### About this task
Copy all lines in the material holding the string "begin".

### The data
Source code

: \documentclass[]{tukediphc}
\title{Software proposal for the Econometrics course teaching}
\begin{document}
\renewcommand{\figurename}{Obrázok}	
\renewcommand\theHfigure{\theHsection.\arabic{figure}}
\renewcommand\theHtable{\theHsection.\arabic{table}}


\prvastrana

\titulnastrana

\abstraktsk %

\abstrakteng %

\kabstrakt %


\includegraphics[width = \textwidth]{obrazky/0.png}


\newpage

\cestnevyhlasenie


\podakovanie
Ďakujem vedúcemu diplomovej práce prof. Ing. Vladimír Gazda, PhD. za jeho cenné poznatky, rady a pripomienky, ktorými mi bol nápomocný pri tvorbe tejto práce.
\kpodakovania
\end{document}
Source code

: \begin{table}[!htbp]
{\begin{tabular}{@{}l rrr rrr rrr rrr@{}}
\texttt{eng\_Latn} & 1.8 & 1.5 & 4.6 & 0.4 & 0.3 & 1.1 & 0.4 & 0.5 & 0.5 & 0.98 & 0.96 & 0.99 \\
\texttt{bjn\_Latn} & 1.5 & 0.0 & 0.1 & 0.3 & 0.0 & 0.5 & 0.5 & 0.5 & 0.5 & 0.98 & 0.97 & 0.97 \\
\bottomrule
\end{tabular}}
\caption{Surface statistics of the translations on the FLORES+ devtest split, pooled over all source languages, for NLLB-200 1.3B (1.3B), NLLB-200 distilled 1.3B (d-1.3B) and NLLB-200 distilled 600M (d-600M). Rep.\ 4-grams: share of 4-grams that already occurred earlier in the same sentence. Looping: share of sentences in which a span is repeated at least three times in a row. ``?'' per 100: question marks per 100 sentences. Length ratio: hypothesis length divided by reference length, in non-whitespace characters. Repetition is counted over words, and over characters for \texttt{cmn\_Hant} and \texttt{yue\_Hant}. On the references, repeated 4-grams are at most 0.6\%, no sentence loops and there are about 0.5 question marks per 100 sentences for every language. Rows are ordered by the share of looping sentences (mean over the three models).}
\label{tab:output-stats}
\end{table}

### Exercise answer
\begin{document}
: \begin{table}[!htbp]
{\begin{tabular}{@{}l rrr rrr rrr rrr@{}}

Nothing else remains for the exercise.